Accurate and timely diagnosis of the tropic disease visceral leishmaniasis (VL) is one of the pillars for reducing VL deaths. Currently available serological tests for diagnosing VL vary widely in their performance and may, as a whole, be inadequate for VL diagnosis, researchers report in PLOS Neglected Tropical Diseases.

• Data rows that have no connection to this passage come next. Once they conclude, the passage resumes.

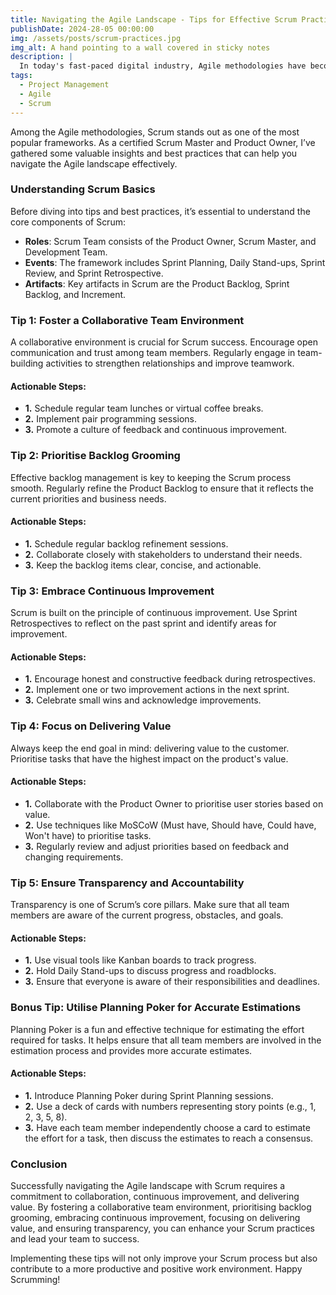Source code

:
 ```yaml
---
title: Navigating the Agile Landscape - Tips for Effective Scrum Practices
publishDate: 2024-28-05 00:00:00
img: /assets/posts/scrum-practices.jpg
img_alt: A hand pointing to a wall covered in sticky notes
description: |
  In today's fast-paced digital industry, Agile methodologies have become the cornerstone of successful project management. 
tags:
  - Project Management
  - Agile
  - Scrum
---
```


Among the Agile methodologies, Scrum stands out as one of the most popular frameworks. As a certified Scrum Master and Product Owner, I’ve gathered some valuable insights and best practices that can help you navigate the Agile landscape effectively.

### Understanding Scrum Basics

Before diving into tips and best practices, it’s essential to understand the core components of Scrum:

- **Roles**: Scrum Team consists of the Product Owner, Scrum Master, and Development Team.
- **Events**: The framework includes Sprint Planning, Daily Stand-ups, Sprint Review, and Sprint Retrospective.
- **Artifacts**: Key artifacts in Scrum are the Product Backlog, Sprint Backlog, and Increment.

### Tip 1: Foster a Collaborative Team Environment

A collaborative environment is crucial for Scrum success. Encourage open communication and trust among team members. Regularly engage in team-building activities to strengthen relationships and improve teamwork.

#### Actionable Steps:
- **1.** Schedule regular team lunches or virtual coffee breaks.
- **2.** Implement pair programming sessions.
- **3.** Promote a culture of feedback and continuous improvement.

### Tip 2: Prioritise Backlog Grooming

Effective backlog management is key to keeping the Scrum process smooth. Regularly refine the Product Backlog to ensure that it reflects the current priorities and business needs.

#### Actionable Steps:
- **1.** Schedule regular backlog refinement sessions.
- **2.** Collaborate closely with stakeholders to understand their needs.
- **3.** Keep the backlog items clear, concise, and actionable.

### Tip 3: Embrace Continuous Improvement

Scrum is built on the principle of continuous improvement. Use Sprint Retrospectives to reflect on the past sprint and identify areas for improvement.

#### Actionable Steps:
- **1.** Encourage honest and constructive feedback during retrospectives.
- **2.** Implement one or two improvement actions in the next sprint.
- **3.** Celebrate small wins and acknowledge improvements.

### Tip 4: Focus on Delivering Value

Always keep the end goal in mind: delivering value to the customer. Prioritise tasks that have the highest impact on the product's value.

#### Actionable Steps:
- **1.** Collaborate with the Product Owner to prioritise user stories based on value.
- **2.** Use techniques like MoSCoW (Must have, Should have, Could have, Won't have) to prioritise tasks.
- **3.** Regularly review and adjust priorities based on feedback and changing requirements.

### Tip 5: Ensure Transparency and Accountability

Transparency is one of Scrum’s core pillars. Make sure that all team members are aware of the current progress, obstacles, and goals.

#### Actionable Steps:
- **1.** Use visual tools like Kanban boards to track progress.
- **2.** Hold Daily Stand-ups to discuss progress and roadblocks.
- **3.** Ensure that everyone is aware of their responsibilities and deadlines.

### Bonus Tip: Utilise Planning Poker for Accurate Estimations

Planning Poker is a fun and effective technique for estimating the effort required for tasks. It helps ensure that all team members are involved in the estimation process and provides more accurate estimates.

#### Actionable Steps:
- **1.** Introduce Planning Poker during Sprint Planning sessions.
- **2.** Use a deck of cards with numbers representing story points (e.g., 1, 2, 3, 5, 8).
- **3.** Have each team member independently choose a card to estimate the effort for a task, then discuss the estimates to reach a consensus.

### Conclusion

Successfully navigating the Agile landscape with Scrum requires a commitment to collaboration, continuous improvement, and delivering value. By fostering a collaborative team environment, prioritising backlog grooming, embracing continuous improvement, focusing on delivering value, and ensuring transparency, you can enhance your Scrum practices and lead your team to success.

Implementing these tips will not only improve your Scrum process but also contribute to a more productive and positive work environment. Happy Scrumming!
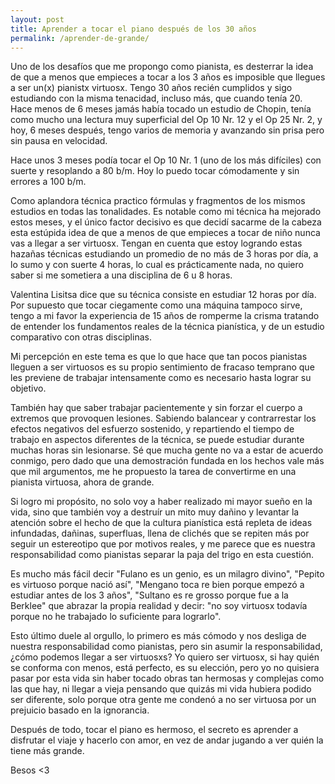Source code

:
 ```yaml
---
layout: post
title: Aprender a tocar el piano después de los 30 años
permalink: /aprender-de-grande/
---
```


Uno de los desafíos que me propongo como pianista, es desterrar la idea de que a menos que empieces a tocar a los 3 años es imposible que llegues a ser un(x) pianistx virtuosx.
Tengo 30 años recién cumplidos y sigo estudiando con la misma tenacidad, incluso más, que cuando tenía 20.
Hace menos de 6 meses jamás había tocado un estudio de Chopin, tenía como mucho una lectura muy superficial del Op 10 Nr. 12 y el Op 25 Nr. 2, y hoy, 6 meses después, tengo varios de memoria y avanzando sin prisa pero sin pausa en velocidad.

Hace unos 3 meses podía tocar el Op 10 Nr. 1 (uno de los más difíciles) con suerte y resoplando a 80 b/m. Hoy lo puedo tocar cómodamente y sin errores a 100 b/m.

Como aplandora técnica practico fórmulas y fragmentos de los mismos estudios en todas las tonalidades.
Es notable como mi técnica ha mejorado estos meses, y el único factor decisivo es que decidí sacarme de la cabeza esta estúpida idea de que a menos de que empieces a tocar de niño nunca vas a llegar a ser virtuosx.
Tengan en cuenta que estoy logrando estas hazañas técnicas estudiando un promedio de no más de 3 horas por día, a lo sumo y con suerte 4 horas, lo cual es prácticamente nada, no quiero saber si me sometiera a una disciplina de 6 u 8 horas.

Valentina Lisitsa dice que su técnica consiste en estudiar 12 horas por día.
Por supuesto que tocar ciegamente como una máquina tampoco sirve, tengo a mi favor la experiencia de 15 años de romperme la crisma tratando de entender los fundamentos reales de la técnica pianística, y de un estudio comparativo con otras disciplinas.

Mi percepción en este tema es que lo que hace que tan pocos pianistas lleguen a ser virtuosos es su propio sentimiento de fracaso temprano que les previene de trabajar intensamente como es necesario hasta lograr su objetivo.

También hay que saber trabajar pacientemente y sin forzar el cuerpo a extremos que provoquen lesiones. Sabiendo balancear y contrarrestar los efectos negativos del esfuerzo sostenido, y repartiendo el tiempo de trabajo en aspectos diferentes de la técnica, se puede estudiar durante muchas horas sin lesionarse.
Sé que mucha gente no va a estar de acuerdo conmigo, pero dado que una demostración fundada en los hechos vale más que mil argumentos, me he propuesto la tarea de convertirme en una pianista virtuosa, ahora de grande.

Si logro mi propósito, no solo voy a haber realizado mi mayor sueño en la vida, sino que también voy a destruír un mito muy dañino y levantar la atención sobre el hecho de que la cultura pianística está repleta de ideas infundadas, dañinas, superfluas, llena de clichés que se repiten más por seguir un estereotipo que por motivos reales, y me parece que es nuestra responsabilidad como pianistas separar la paja del trigo en esta cuestión.

Es mucho más fácil decir "Fulano es un genio, es un milagro divino", "Pepito es virtuoso porque nació así", "Mengano toca re bien porque empezó a estudiar antes de los 3 años", "Sultano es re grosso porque fue a la Berklee" que abrazar la propia realidad y decir: "no soy virtuosx todavía porque no he trabajado lo suficiente para lograrlo".

Esto último duele al orgullo, lo primero es más cómodo y nos desliga de nuestra responsabilidad como pianistas, pero sin asumir la responsabilidad, ¿cómo podemos llegar a ser virtuosxs?
Yo quiero ser virtuosx, si hay quién se conforma con menos, está perfecto, es su elección, pero yo no quisiera pasar por esta vida sin haber tocado obras tan hermosas y complejas como las que hay, ni llegar a vieja pensando que quizás mi vida hubiera podido ser diferente, solo porque otra gente me condenó a no ser virtuosa por un prejuicio basado en la ignorancia.

Después de todo, tocar el piano es hermoso, el secreto es aprender a disfrutar el viaje y hacerlo con amor, en vez de andar jugando a ver quién la tiene más grande.

Besos <3
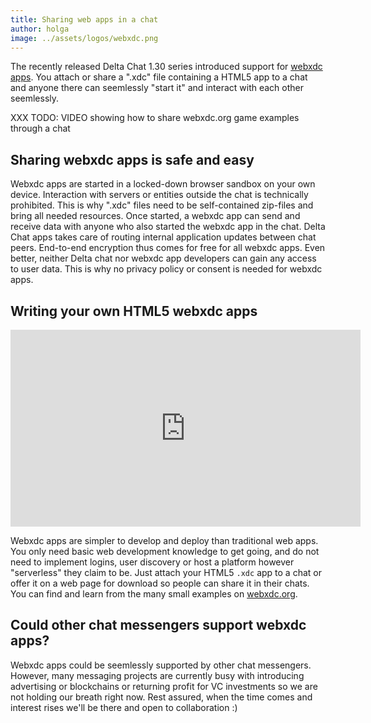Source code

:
 ```yaml
---
title: Sharing web apps in a chat 
author: holga
image: ../assets/logos/webxdc.png
---
```


The recently released Delta Chat 1.30 series introduced support for [webxdc apps](https://webxdc.org). You attach or share a ".xdc" file containing a HTML5 app to a chat and anyone there can seemlessly "start it" and interact with each other seemlessly. 

XXX TODO: VIDEO showing how to share webxdc.org game examples through a chat 

## Sharing webxdc apps is safe and easy 

Webxdc apps are started in a locked-down browser sandbox on your own device. 
Interaction with servers or entities outside the chat is technically prohibited. 
This is why ".xdc" files need to be self-contained zip-files and bring all needed resources. 
Once started, a webxdc app can send and receive data with anyone 
who also started the webxdc app in the chat. 
Delta Chat apps takes care of routing internal application updates between chat peers. 
End-to-end encryption thus comes for free for all webxdc apps. 
Even better, neither Delta chat nor webxdc app developers can gain any access to user data. 
This is why no privacy policy or consent is needed for webxdc apps.

## Writing your own HTML5 webxdc apps 

<iframe src="https://www.youtube-nocookie.com/embed/I1K4pBvb2pI" width="560" height="315" frameborder="0" allowfullscreen="allowfullscreen"></iframe>

Webxdc apps are simpler to develop and deploy than traditional web apps. 
You only need basic web development knowledge to get going, 
and do not need to implement logins, user discovery or 
host a platform however "serverless" they claim to be.
Just attach your HTML5 <code>.xdc</code> app to a chat or 
offer it on a web page for download so people can share it in their chats. You can find and learn from the many small examples on [webxdc.org](https://webxdc.org). 

## Could other chat messengers support webxdc apps? 

Webxdc apps could be seemlessly supported by other chat messengers.
However, many messaging projects are currently busy with 
introducing advertising or blockchains or returning profit for VC investments 
so we are not holding our breath right now. 
Rest assured, when the time comes and interest rises 
we'll be there and open to collaboration :)
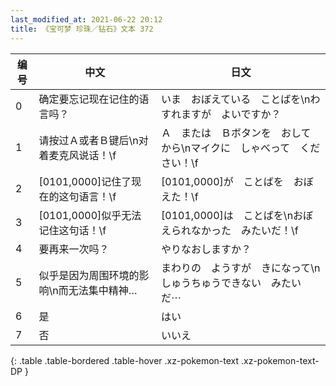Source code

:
 ```yaml
---
last_modified_at: 2021-06-22 20:12
title: 《宝可梦 珍珠／钻石》文本 372
---
```

| 编号 | 中文 | 日文 |
| ---- | ---- | ---- |
| 0 | 确定要忘记现在记住的语言吗？ | いま　おぼえている　ことばを\nわすれますが　よいですか？ |
| 1 | 请按过Ａ或者Ｂ键后\n对着麦克风说话！\f | Ａ　または　Ｂボタンを　おしてから\nマイクに　しゃべって　ください！\f |
| 2 | [0101,0000]记住了现在的这句语言！\f | [0101,0000]が　ことばを　おぼえた！\f |
| 3 | [0101,0000]似乎无法记住这句话！\f | [0101,0000]は　ことばを\nおぼえられなかった　みたいだ！\f |
| 4 | 要再来一次吗？ | やりなおしますか？ |
| 5 | 似乎是因为周围环境的影响\n而无法集中精神… | まわりの　ようすが　きになって\nしゅうちゅうできない　みたいだ⋯ |
| 6 | 是 | はい |
| 7 | 否 | いいえ |
{: .table .table-bordered .table-hover .xz-pokemon-text .xz-pokemon-text-DP }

Visceral leischmanisis is the most severe form of leishmaniasis and is potentially fatal if not diagnosed and treated in a timely manner. Approximately 96% of the VL cases in South America are reported in Brazil, where a range of serological tests are available for diagnosis. No previous study has comparatively analyzed the performance of these tests.
In the new work, Mariana Freire of the Oswaldo Cruz Foundation, Brazil, and colleagues directly compared the performance of eight diagnostic kits on a panel of 236 stored blood samples from patients with clinically suspected VL, including 77 HIV-infected patients. The kits tested were three enzyme-linked immunosorbent assays (ELISAs), two immunofluorescence antibody tests (IFATs), two immunochromatographic tests (ICTs) and one in-house direct agglutination test (DAT-LPC).
The highest accuracy rate among non-HIV-infected patients was seen in one of the ICTs (96.2% accuracy, 95%CI: 92.8-99.7) and the DAT (95.6% accuracy, 95%CI: 91.9-99.3). For the ELISA tests, the maximum accuracy was 91.2% and for the IFATs, the maximum accuracy was 84.3%. In addition, a lower accuracy was seen among HIV-infected patients. There is no consensus about the minimum sensitivity and specificity rates required for a VL diagnostic test. If we considered the minimum sensitivity and specificity of 95% and 98% that a previous paper had laid out as necessary, none of the diagnostic tests evaluated here are satisfactory.